[Given records — start]

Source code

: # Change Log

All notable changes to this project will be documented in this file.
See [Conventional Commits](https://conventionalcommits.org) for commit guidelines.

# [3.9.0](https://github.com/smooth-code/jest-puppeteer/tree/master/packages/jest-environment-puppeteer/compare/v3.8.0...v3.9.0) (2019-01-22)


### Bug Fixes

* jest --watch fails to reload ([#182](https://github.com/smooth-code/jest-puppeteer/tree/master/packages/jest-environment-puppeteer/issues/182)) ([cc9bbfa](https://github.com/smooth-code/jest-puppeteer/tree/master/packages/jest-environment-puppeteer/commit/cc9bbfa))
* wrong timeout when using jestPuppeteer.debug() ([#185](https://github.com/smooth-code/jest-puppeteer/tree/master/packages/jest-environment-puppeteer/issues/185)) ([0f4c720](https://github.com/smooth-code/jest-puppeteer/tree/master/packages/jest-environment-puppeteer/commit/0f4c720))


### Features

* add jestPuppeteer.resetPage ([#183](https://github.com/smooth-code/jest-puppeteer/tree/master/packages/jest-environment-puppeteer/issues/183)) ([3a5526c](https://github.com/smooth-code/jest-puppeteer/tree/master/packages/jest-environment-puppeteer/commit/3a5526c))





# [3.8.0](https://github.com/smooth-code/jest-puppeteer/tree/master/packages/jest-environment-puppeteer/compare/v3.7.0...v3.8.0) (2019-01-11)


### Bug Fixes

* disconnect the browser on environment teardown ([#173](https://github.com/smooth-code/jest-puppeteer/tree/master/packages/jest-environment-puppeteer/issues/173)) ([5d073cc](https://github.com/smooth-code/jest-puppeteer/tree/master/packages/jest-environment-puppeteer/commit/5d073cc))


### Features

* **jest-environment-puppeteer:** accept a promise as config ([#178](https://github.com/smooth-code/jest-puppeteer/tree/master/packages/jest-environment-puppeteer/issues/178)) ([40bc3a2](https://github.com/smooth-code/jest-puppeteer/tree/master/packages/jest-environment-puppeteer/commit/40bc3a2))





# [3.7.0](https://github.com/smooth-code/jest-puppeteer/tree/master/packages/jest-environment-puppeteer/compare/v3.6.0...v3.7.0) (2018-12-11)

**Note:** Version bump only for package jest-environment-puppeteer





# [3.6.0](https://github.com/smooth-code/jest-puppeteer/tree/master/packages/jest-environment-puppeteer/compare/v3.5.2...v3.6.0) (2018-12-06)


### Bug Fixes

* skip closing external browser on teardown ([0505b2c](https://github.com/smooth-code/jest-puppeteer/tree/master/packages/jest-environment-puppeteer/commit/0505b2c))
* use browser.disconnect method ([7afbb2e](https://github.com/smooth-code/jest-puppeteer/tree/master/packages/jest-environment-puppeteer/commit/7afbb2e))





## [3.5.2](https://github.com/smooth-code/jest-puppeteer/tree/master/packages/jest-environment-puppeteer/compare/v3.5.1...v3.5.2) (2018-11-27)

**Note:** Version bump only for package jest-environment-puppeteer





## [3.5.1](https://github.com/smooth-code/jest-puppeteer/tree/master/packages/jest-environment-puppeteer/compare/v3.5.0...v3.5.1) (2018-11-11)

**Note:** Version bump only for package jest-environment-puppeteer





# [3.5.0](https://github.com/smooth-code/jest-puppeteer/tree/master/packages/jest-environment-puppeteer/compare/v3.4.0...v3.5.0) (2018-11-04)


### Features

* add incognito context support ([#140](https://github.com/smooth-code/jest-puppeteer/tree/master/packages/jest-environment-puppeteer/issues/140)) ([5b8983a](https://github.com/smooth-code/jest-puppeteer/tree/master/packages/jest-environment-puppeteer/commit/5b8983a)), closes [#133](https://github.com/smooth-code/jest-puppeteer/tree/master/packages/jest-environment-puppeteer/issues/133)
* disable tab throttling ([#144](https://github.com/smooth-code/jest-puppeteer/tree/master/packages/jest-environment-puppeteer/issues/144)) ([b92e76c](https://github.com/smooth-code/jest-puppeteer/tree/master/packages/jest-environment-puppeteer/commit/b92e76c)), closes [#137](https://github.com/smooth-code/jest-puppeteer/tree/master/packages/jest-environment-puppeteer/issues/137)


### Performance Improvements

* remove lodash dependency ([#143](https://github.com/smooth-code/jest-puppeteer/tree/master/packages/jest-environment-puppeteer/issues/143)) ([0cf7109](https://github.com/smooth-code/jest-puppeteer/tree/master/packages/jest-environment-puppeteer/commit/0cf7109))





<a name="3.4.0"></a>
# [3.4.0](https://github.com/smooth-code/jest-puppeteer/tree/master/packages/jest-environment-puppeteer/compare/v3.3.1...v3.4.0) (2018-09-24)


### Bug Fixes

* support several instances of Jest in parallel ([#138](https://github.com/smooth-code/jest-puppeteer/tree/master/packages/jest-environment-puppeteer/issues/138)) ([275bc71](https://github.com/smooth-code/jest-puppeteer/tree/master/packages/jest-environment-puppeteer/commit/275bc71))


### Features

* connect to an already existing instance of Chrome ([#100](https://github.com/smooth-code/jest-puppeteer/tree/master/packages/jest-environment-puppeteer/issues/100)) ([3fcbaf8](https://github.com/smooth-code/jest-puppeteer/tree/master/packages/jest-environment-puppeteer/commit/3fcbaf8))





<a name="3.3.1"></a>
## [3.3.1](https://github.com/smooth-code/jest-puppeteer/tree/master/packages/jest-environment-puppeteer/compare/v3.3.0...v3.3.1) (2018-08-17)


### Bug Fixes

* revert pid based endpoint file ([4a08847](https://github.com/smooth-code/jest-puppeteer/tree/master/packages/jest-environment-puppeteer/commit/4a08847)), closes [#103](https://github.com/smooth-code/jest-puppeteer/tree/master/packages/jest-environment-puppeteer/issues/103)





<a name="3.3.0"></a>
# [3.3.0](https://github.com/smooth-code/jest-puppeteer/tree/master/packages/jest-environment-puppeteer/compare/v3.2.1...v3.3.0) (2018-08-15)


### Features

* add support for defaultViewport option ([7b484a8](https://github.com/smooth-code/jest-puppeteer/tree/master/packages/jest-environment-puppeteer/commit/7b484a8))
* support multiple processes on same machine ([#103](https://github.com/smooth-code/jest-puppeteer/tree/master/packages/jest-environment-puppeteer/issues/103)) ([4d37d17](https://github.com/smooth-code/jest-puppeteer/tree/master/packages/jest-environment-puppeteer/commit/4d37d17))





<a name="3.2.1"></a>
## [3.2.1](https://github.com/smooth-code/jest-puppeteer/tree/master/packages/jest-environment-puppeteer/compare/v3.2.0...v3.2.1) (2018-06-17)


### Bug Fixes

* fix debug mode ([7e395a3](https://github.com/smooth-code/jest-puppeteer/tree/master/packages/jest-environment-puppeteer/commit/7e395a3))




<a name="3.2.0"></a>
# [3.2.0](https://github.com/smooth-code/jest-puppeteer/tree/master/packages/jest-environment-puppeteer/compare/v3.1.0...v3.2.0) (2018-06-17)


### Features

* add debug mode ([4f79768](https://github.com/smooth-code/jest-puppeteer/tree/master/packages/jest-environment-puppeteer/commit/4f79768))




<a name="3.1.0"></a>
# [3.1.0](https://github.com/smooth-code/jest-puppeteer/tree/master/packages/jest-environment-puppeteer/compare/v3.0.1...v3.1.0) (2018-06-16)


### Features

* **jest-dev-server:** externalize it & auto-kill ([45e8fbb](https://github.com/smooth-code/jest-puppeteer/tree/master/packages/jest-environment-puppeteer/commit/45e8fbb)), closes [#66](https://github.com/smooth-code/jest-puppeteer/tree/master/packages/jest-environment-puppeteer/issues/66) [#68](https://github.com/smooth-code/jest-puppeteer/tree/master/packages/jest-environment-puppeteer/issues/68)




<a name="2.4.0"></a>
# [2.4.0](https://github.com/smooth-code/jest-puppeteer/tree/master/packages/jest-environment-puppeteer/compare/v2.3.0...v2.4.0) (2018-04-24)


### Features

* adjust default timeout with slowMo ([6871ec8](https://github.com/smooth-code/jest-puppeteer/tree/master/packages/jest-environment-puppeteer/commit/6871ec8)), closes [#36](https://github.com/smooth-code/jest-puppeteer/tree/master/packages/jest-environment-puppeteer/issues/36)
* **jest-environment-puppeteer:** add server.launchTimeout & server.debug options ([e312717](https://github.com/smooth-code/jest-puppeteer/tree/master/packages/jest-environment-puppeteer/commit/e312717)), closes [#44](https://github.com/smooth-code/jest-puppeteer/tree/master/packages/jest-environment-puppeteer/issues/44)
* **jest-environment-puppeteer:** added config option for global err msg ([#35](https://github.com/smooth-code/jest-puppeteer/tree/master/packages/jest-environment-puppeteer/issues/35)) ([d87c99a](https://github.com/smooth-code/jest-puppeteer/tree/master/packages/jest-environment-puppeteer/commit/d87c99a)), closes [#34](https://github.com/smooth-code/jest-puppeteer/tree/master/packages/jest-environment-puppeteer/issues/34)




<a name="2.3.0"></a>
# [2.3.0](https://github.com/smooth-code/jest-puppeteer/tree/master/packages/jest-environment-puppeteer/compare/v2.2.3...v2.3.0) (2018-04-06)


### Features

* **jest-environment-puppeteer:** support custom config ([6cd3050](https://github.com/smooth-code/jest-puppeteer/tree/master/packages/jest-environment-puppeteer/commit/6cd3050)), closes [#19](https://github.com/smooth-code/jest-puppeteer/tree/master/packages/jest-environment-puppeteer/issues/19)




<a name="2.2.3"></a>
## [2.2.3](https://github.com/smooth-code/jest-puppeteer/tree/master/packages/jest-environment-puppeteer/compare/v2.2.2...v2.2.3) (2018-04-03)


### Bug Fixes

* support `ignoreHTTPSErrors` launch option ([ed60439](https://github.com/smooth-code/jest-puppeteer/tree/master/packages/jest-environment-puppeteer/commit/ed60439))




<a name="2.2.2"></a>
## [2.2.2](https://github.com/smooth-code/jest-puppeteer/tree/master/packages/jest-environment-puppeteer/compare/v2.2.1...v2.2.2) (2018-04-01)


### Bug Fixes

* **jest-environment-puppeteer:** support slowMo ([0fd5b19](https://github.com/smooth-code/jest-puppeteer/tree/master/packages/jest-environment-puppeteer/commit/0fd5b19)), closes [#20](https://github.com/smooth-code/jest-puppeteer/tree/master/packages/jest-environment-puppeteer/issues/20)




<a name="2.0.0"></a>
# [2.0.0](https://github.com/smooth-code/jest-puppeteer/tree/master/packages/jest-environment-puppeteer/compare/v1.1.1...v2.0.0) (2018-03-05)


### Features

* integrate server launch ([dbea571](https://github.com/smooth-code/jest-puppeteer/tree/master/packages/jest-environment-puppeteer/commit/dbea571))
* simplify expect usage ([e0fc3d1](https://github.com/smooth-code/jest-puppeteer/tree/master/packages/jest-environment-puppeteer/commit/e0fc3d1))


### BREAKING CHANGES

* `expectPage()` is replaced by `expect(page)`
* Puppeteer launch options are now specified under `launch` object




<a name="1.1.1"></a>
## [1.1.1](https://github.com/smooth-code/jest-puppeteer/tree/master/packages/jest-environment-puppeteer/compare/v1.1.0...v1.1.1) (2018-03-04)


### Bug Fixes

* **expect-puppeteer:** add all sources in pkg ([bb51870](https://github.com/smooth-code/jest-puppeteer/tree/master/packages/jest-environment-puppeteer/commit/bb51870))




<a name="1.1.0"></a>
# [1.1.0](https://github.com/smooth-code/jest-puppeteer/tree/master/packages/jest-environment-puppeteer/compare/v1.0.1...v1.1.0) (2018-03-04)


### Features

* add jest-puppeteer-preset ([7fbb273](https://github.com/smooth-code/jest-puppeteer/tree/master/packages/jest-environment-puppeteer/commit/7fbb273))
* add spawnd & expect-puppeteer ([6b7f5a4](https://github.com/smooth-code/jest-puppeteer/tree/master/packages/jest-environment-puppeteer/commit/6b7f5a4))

[Given records — finish]

# What you need to do
In the records above, find each line with the string "jestPuppeteer" and list it.

# Answer to this exercise
* wrong timeout when using jestPuppeteer.debug() ([#185](https://github.com/smooth-code/jest-puppeteer/tree/master/packages/jest-environment-puppeteer/issues/185)) ([0f4c720](https://github.com/smooth-code/jest-puppeteer/tree/master/packages/jest-environment-puppeteer/commit/0f4c720))
* add jestPuppeteer.resetPage ([#183](https://github.com/smooth-code/jest-puppeteer/tree/master/packages/jest-environment-puppeteer/issues/183)) ([3a5526c](https://github.com/smooth-code/jest-puppeteer/tree/master/packages/jest-environment-puppeteer/commit/3a5526c))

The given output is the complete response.